Begini fran, sebaiknya tidak menggunakan kata diskrimnasi karena Sang Buddha sebagai guru agung yang telah melihat tentunya bisa memutuskan mengetahui mengapa seseorang boleh ditahbiskan atau tidak.
Ada alasan sesorang tidak boleh ditahbiskan karena sakit kulit, ternyata pada jaman dulu ada segelintir orang yang masuk Sangha dengan tujuan mendapatkan pengobatan gratis, bukan karena ingin melatih diri terbebas dari dukkha.
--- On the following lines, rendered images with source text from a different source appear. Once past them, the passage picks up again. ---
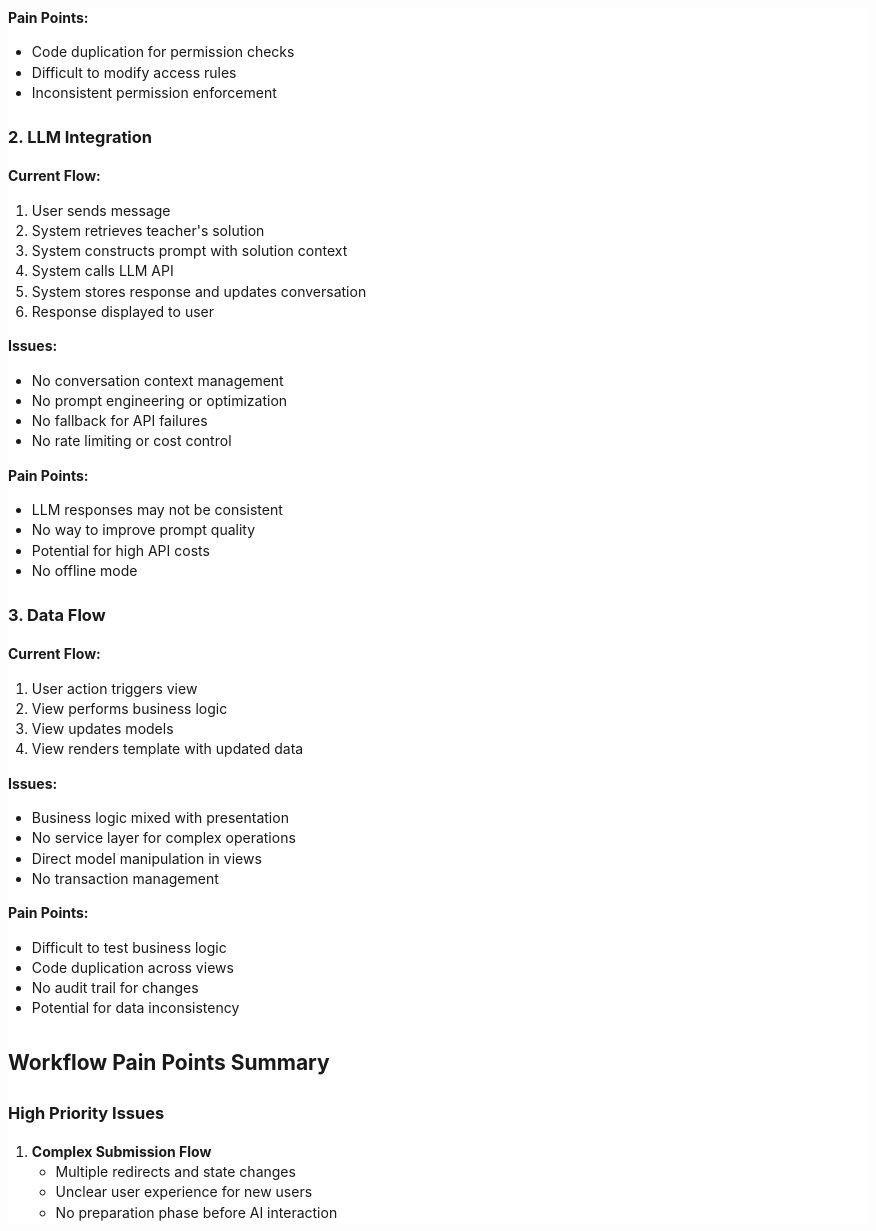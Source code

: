 **Pain Points:**
- Code duplication for permission checks
- Difficult to modify access rules
- Inconsistent permission enforcement

### 2. LLM Integration

**Current Flow:**
1. User sends message
2. System retrieves teacher's solution
3. System constructs prompt with solution context
4. System calls LLM API
5. System stores response and updates conversation
6. Response displayed to user

**Issues:**
- No conversation context management
- No prompt engineering or optimization
- No fallback for API failures
- No rate limiting or cost control

**Pain Points:**
- LLM responses may not be consistent
- No way to improve prompt quality
- Potential for high API costs
- No offline mode

### 3. Data Flow

**Current Flow:**
1. User action triggers view
2. View performs business logic
3. View updates models
4. View renders template with updated data

**Issues:**
- Business logic mixed with presentation
- No service layer for complex operations
- Direct model manipulation in views
- No transaction management

**Pain Points:**
- Difficult to test business logic
- Code duplication across views
- No audit trail for changes
- Potential for data inconsistency

## Workflow Pain Points Summary

### High Priority Issues

1. **Complex Submission Flow**
   - Multiple redirects and state changes
   - Unclear user experience for new users
   - No preparation phase before AI interaction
Selain itu, ada juga peraturan yang ditetapkan demi orang banyak tidak melakukan karma buruk menghina Sangha.
Makhluk hidup jika meninggal ada pikiran terakhirnya, jika pikiran terakhirnya punya 3 akar, yaitu alobha, adosa, dan amoha biasanya akan terlahir di alam manusia.
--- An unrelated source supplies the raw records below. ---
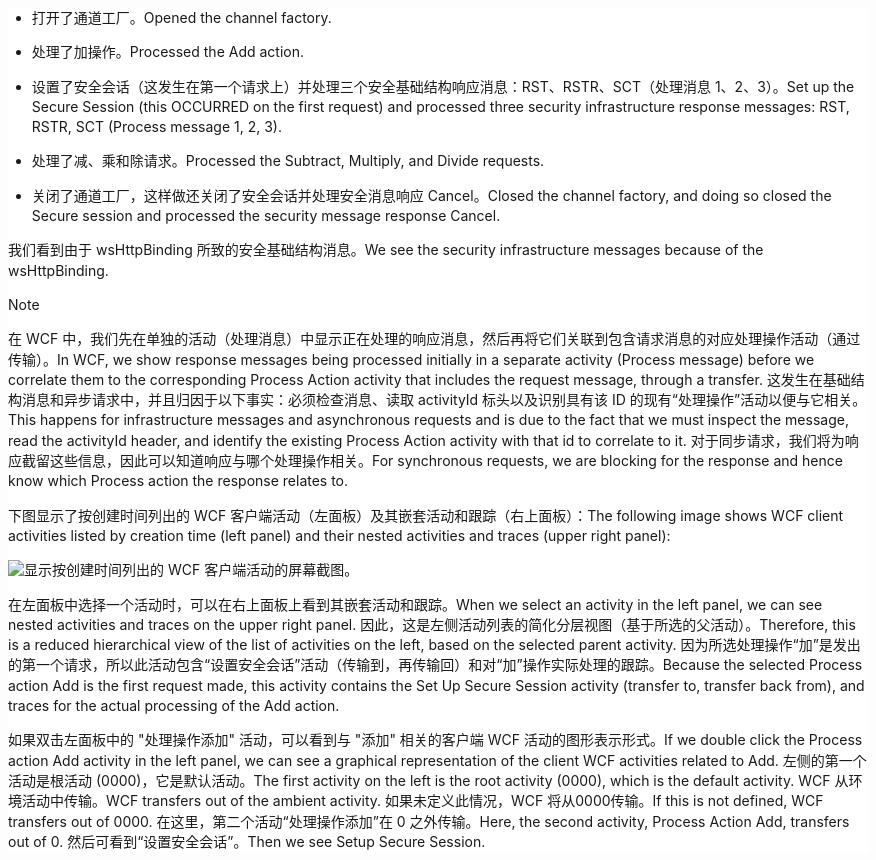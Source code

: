 - <span data-ttu-id="ea881-146">打开了通道工厂。</span><span class="sxs-lookup"><span data-stu-id="ea881-146">Opened the channel factory.</span></span>

- <span data-ttu-id="ea881-147">处理了加操作。</span><span class="sxs-lookup"><span data-stu-id="ea881-147">Processed the Add action.</span></span>

- <span data-ttu-id="ea881-148">设置了安全会话（这发生在第一个请求上）并处理三个安全基础结构响应消息：RST、RSTR、SCT（处理消息 1、2、3）。</span><span class="sxs-lookup"><span data-stu-id="ea881-148">Set up the Secure Session (this OCCURRED on the first request) and processed three security infrastructure response messages: RST, RSTR, SCT (Process message 1, 2, 3).</span></span>

- <span data-ttu-id="ea881-149">处理了减、乘和除请求。</span><span class="sxs-lookup"><span data-stu-id="ea881-149">Processed the Subtract, Multiply, and Divide requests.</span></span>

- <span data-ttu-id="ea881-150">关闭了通道工厂，这样做还关闭了安全会话并处理安全消息响应 Cancel。</span><span class="sxs-lookup"><span data-stu-id="ea881-150">Closed the channel factory, and doing so closed the Secure session and processed the security message response Cancel.</span></span>

 <span data-ttu-id="ea881-151">我们看到由于 wsHttpBinding 所致的安全基础结构消息。</span><span class="sxs-lookup"><span data-stu-id="ea881-151">We see the security infrastructure messages because of the wsHttpBinding.</span></span>

> [!NOTE]
> <span data-ttu-id="ea881-152">在 WCF 中，我们先在单独的活动（处理消息）中显示正在处理的响应消息，然后再将它们关联到包含请求消息的对应处理操作活动（通过传输）。</span><span class="sxs-lookup"><span data-stu-id="ea881-152">In WCF, we show response messages being processed initially in a separate activity (Process message) before we correlate them to the corresponding Process Action activity that includes the request message, through a transfer.</span></span> <span data-ttu-id="ea881-153">这发生在基础结构消息和异步请求中，并且归因于以下事实：必须检查消息、读取 activityId 标头以及识别具有该 ID 的现有“处理操作”活动以便与它相关。</span><span class="sxs-lookup"><span data-stu-id="ea881-153">This happens for infrastructure messages and asynchronous requests and is due to the fact that we must inspect the message, read the activityId header, and identify the existing Process Action activity with that id to correlate to it.</span></span> <span data-ttu-id="ea881-154">对于同步请求，我们将为响应截留这些信息，因此可以知道响应与哪个处理操作相关。</span><span class="sxs-lookup"><span data-stu-id="ea881-154">For synchronous requests, we are blocking for the response and hence know which Process action the response relates to.</span></span>

<span data-ttu-id="ea881-155">下图显示了按创建时间列出的 WCF 客户端活动（左面板）及其嵌套活动和跟踪（右上面板）：</span><span class="sxs-lookup"><span data-stu-id="ea881-155">The following image shows WCF client activities listed by creation time (left panel) and their nested activities and traces (upper right panel):</span></span>

![显示按创建时间列出的 WCF 客户端活动的屏幕截图。](./media/using-service-trace-viewer-for-viewing-correlated-traces-and-troubleshooting/wcf-client-activities-creation-time.gif)

<span data-ttu-id="ea881-157">在左面板中选择一个活动时，可以在右上面板上看到其嵌套活动和跟踪。</span><span class="sxs-lookup"><span data-stu-id="ea881-157">When we select an activity in the left panel, we can see nested activities and traces on the upper right panel.</span></span> <span data-ttu-id="ea881-158">因此，这是左侧活动列表的简化分层视图（基于所选的父活动）。</span><span class="sxs-lookup"><span data-stu-id="ea881-158">Therefore, this is a reduced hierarchical view of the list of activities on the left, based on the selected parent activity.</span></span> <span data-ttu-id="ea881-159">因为所选处理操作“加”是发出的第一个请求，所以此活动包含“设置安全会话”活动（传输到，再传输回）和对“加”操作实际处理的跟踪。</span><span class="sxs-lookup"><span data-stu-id="ea881-159">Because the selected Process action Add is the first request made, this activity contains the Set Up Secure Session activity (transfer to, transfer back from), and traces for the actual processing of the Add action.</span></span>

<span data-ttu-id="ea881-160">如果双击左面板中的 "处理操作添加" 活动，可以看到与 "添加" 相关的客户端 WCF 活动的图形表示形式。</span><span class="sxs-lookup"><span data-stu-id="ea881-160">If we double click the Process action Add activity in the left panel, we can see a graphical representation of the client WCF activities related to Add.</span></span> <span data-ttu-id="ea881-161">左侧的第一个活动是根活动 (0000)，它是默认活动。</span><span class="sxs-lookup"><span data-stu-id="ea881-161">The first activity on the left is the root activity (0000), which is the default activity.</span></span> <span data-ttu-id="ea881-162">WCF 从环境活动中传输。</span><span class="sxs-lookup"><span data-stu-id="ea881-162">WCF transfers out of the ambient activity.</span></span> <span data-ttu-id="ea881-163">如果未定义此情况，WCF 将从0000传输。</span><span class="sxs-lookup"><span data-stu-id="ea881-163">If this is not defined, WCF transfers out of 0000.</span></span> <span data-ttu-id="ea881-164">在这里，第二个活动“处理操作添加”在 0 之外传输。</span><span class="sxs-lookup"><span data-stu-id="ea881-164">Here, the second activity, Process Action Add, transfers out of 0.</span></span> <span data-ttu-id="ea881-165">然后可看到“设置安全会话”。</span><span class="sxs-lookup"><span data-stu-id="ea881-165">Then we see Setup Secure Session.</span></span>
Makhluk hidup jika pikiran terakhirnya punya 2 akar, yaitu alobha dan adosa, biasanya terlahir di alam rendah. Menurut abhidhamma, jika ada manusia terlahir dengan tanda-tanda kecacatan mental atau fisik, biasanya menunjukkan makhluk yang pikiran terakhirnya punya 2 akar. Manusia jenis ini tidak bisa mencapai pencerahan dalam kehidupannya tersebut. Jadi dalam hal ini buta dari lahir mungkin bisa diterima sebagai pertanda tidak bisa ditahbiskan. Tetapi jika telah ditahbiskan menjadi buta, hal itu lain soalnya.
Menurut Mahavagga, bagian dari Vinaya Pitaka, orang-orang dengan kecacatan tertentu, misalnya sebelah tangannya tidak ada, atau sebelah matanya buta jika ditahbiskan tidak melanggar Vinaya. Tetapi harus diingat, untuk ditahbiskan biasanya tergantung yang menahbiskan juga. Tidak semua Bhikkhu mau menahbiskan seseorang, karena mereka melihat semangat, niat, dan hal-hal lain juga. Misalnya seorang Bhikkhu melihat seseorang ingin ditahbiskan karena tidak mau hidup susah, adalah hak Bhikkhu tersebut untuk menolak menjadi upajjaya yang bersangkutan.